# [What you have to do]
Look through the records that follow. Copy every line containing the word "あなたが詐欺電話について相談した場合".

# [Data supplied]
* * *

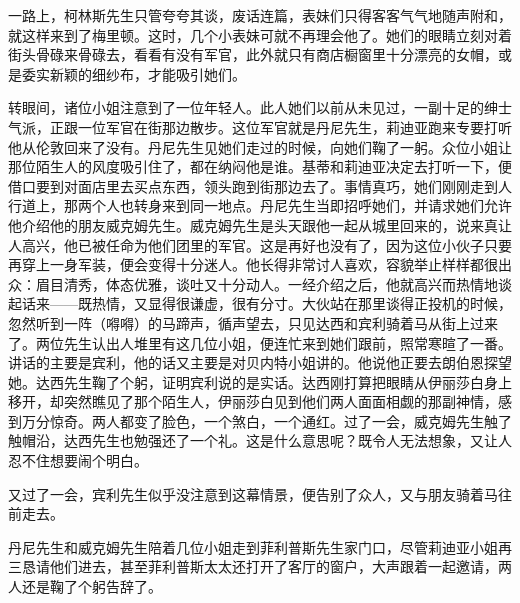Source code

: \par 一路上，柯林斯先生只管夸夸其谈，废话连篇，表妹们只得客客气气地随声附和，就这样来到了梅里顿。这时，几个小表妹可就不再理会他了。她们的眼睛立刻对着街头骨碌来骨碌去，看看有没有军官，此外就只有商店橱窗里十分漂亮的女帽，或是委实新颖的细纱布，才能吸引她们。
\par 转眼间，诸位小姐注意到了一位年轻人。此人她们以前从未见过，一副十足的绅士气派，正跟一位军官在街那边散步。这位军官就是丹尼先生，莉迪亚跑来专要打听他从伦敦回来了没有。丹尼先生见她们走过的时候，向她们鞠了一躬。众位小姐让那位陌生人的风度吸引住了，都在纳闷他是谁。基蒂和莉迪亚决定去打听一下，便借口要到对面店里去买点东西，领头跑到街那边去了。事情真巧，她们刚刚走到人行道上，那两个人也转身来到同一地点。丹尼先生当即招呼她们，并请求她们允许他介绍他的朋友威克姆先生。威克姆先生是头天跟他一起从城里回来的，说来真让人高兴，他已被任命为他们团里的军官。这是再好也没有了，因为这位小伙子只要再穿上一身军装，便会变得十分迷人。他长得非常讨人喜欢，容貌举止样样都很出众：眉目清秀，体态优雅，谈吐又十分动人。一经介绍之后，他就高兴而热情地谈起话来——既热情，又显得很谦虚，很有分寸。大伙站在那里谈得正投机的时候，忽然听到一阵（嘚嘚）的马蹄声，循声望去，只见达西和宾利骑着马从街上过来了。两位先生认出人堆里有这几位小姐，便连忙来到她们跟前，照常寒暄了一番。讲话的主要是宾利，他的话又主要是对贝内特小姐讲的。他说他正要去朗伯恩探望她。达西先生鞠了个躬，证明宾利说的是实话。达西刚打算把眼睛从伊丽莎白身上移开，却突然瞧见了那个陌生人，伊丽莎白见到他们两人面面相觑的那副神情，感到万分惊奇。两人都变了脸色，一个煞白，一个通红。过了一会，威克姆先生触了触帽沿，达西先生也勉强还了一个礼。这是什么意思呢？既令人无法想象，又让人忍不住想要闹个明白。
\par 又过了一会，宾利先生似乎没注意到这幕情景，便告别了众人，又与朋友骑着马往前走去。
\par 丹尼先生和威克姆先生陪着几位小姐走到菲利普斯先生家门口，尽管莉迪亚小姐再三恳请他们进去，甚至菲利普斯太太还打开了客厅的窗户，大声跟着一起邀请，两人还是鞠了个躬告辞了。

* * *

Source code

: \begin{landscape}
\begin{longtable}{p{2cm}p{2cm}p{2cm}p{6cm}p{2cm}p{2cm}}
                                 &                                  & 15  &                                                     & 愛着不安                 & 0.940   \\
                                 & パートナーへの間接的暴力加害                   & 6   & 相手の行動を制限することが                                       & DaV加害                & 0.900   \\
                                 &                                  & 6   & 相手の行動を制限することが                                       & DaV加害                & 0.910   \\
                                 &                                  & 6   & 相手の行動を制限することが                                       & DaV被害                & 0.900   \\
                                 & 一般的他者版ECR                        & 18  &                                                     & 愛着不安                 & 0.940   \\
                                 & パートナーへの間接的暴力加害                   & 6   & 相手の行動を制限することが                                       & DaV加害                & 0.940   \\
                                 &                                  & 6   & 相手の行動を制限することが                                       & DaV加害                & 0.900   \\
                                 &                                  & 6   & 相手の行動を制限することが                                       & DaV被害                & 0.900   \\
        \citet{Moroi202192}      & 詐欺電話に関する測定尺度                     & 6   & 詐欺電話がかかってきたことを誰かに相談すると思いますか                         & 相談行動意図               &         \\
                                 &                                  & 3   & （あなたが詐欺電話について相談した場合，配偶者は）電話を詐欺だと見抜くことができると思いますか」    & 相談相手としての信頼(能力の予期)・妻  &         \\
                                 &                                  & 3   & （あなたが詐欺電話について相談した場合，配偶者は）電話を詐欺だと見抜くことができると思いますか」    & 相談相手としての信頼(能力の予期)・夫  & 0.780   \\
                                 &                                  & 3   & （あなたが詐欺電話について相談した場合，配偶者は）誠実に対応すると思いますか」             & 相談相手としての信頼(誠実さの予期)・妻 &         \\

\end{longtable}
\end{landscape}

* * *

# [Expected answer]
                                 &                                  & 3   & （あなたが詐欺電話について相談した場合，配偶者は）電話を詐欺だと見抜くことができると思いますか」    & 相談相手としての信頼(能力の予期)・妻  &         \\
                                 &                                  & 3   & （あなたが詐欺電話について相談した場合，配偶者は）電話を詐欺だと見抜くことができると思いますか」    & 相談相手としての信頼(能力の予期)・夫  & 0.780   \\
                                 &                                  & 3   & （あなたが詐欺電話について相談した場合，配偶者は）誠実に対応すると思いますか」             & 相談相手としての信頼(誠実さの予期)・妻 &         \\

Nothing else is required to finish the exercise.